Writers have their own idea of failure. They contemplate ruins where others admire monuments. They lament the shipwreck, while on the dock, everyone salutes the happy arrival of the ocean liner. They declare themselves defeated when it seems that they have finally made it: the book they have just finished is precisely what was expected of them. But the opposite is also true. When they are really sure of themselves, writers ignore failure and don’t let anybody sway them. Herman Melville knew very well that he had written Moby-Dick (and that Moby-Dick was the powerful anti-novel we know it is) and did not intend to worry about its commercial failure.
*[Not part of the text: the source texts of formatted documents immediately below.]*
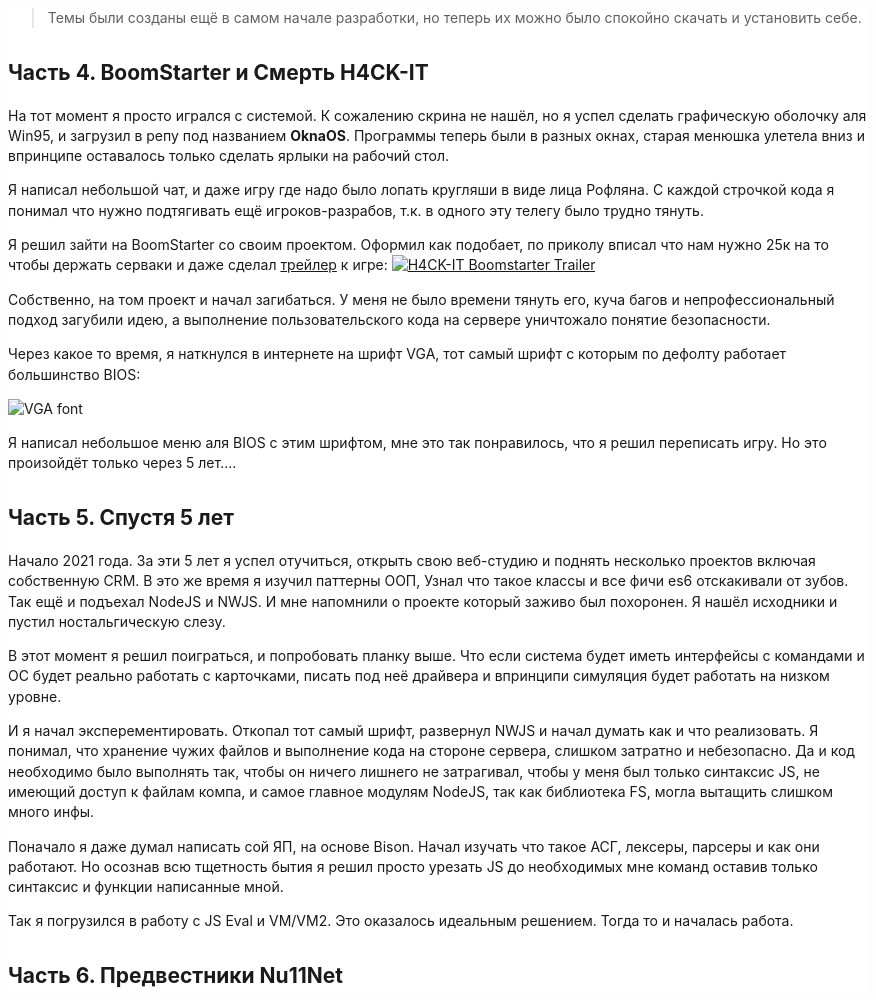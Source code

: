 > Темы были созданы ещё в самом начале разработки, но теперь их можно было спокойно скачать и установить себе.

## Часть 4. BoomStarter и Смерть H4CK-IT

На тот момент я просто игрался с системой. К сожалению скрина не нашёл, но я успел сделать графическую оболочку аля Win95, и загрузил в репу под названием **OknaOS**. Программы теперь были в разных окнах, старая менюшка улетела вниз и впринципе оставалось только сделать ярлыки на рабочий стол.

Я написал небольшой чат, и даже игру где надо было лопать кругляши в виде лица Рофляна. С каждой строчкой кода я понимал что нужно подтягивать ещё игроков-разрабов, т.к. в одного эту телегу было трудно тянуть.

Я решил зайти на BoomStarter со своим проектом. Оформил как подобает, по приколу вписал что нам нужно 25к на то чтобы держать серваки и даже сделал [трейлер](https://www.youtube.com/watch?v=THrr4V3Wd90) к игре:
[
![H4CK-IT Boomstarter Trailer](https://i.imgur.com/YcC4Zx7.png)](https://www.youtube.com/watch?v=THrr4V3Wd90 "H4CK-IT Boomstarter Trailer")

Собственно, на том проект и начал загибаться. У меня не было времени тянуть его, куча багов и непрофессиональный подход загубили идею, а выполнение пользовательского кода на сервере уничтожало понятие безопасности. 

Через какое то время, я наткнулся в интернете на шрифт VGA, тот самый шрифт с которым по дефолту работает большинство BIOS:

![VGA font](https://upload.wikimedia.org/wikipedia/commons/6/6d/Codepage-737.png)

Я написал небольшое меню аля BIOS с этим шрифтом, мне это так понравилось, что я решил переписать игру. Но это произойдёт только через 5 лет....

## Часть 5. Спустя 5 лет

Начало 2021 года. За эти 5 лет я успел отучиться, открыть свою веб-студию и поднять несколько проектов включая собственную CRM. В это же время я изучил паттерны ООП, Узнал что такое классы и все фичи es6 отскакивали от зубов. Так ещё и подъехал NodeJS и NWJS. И мне напомнили о проекте который заживо был похоронен. Я нашёл исходники и пустил ностальгическую слезу.

В этот момент я решил поиграться, и попробовать планку выше. Что если система будет иметь интерфейсы с командами и ОС будет реально работать с карточками, писать под неё драйвера и впринципи симуляция будет работать на низком уровне.

И я начал эксперементировать. Откопал тот самый шрифт, развернул NWJS и начал думать как и что реализовать. Я понимал, что хранение чужих файлов и выполнение кода на стороне сервера, слишком затратно и небезопасно. Да и код необходимо было выполнять так, чтобы он ничего лишнего не затрагивал, чтобы у меня был только синтаксис JS, не имеющий доступ к файлам компа, и самое главное модулям NodeJS, так как библиотека FS, могла вытащить слишком много инфы.

Поначало я даже думал написать сой ЯП, на основе Bison. Начал изучать что такое АСГ, лексеры, парсеры и как они работают. Но осознав всю тщетность бытия я решил просто урезать JS до необходимых мне команд оставив только синтаксис и функции написанные мной.

Так я погрузился в работу с JS Eval и VM/VM2. Это оказалось идеальным решением.
Тогда то и началась работа.
## Часть 6. Предвестники Nu11Net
That indefinable and magnificent book came after a sequence of novels—from Typee to White-Jacket—that readers valued because apparently they told stories of adventures, and we continue to read them nowadays mainly because they help us delve deeper into Melville’s masterpiece.

The story of the metaphysical duel between Ahab and the Whale was published in 1851 and for more than half a century, it was considered an elaborate oddity. A couple of years after the fiasco, Melville distilled in Bartleby, the Scrivener a sort of miniature Moby-Dick. Like Ahab, the inscrutable Wall Street clerk was also obsessed with his ideal of absoluteness, which no longer consisted of challenging God, but rather hiding from his gaze by using his obscure job as a copyist as a shield. Humiliating himself in the eyes of the world, in short, but methodically: Triumphing through defeat. The words that Bartleby repeats every time a different task is proposed to him, “I would prefer not to,” can be interpreted as the insignia of all literary failures, perhaps juxtaposing them with a few lines from The Love Song of J. Alfred Prufrock by T.S. Eliot: “That is not what I meant at all; / That is not it, at all.” And a little further on, even more explicitly: “It is impossible to say just what I mean!”.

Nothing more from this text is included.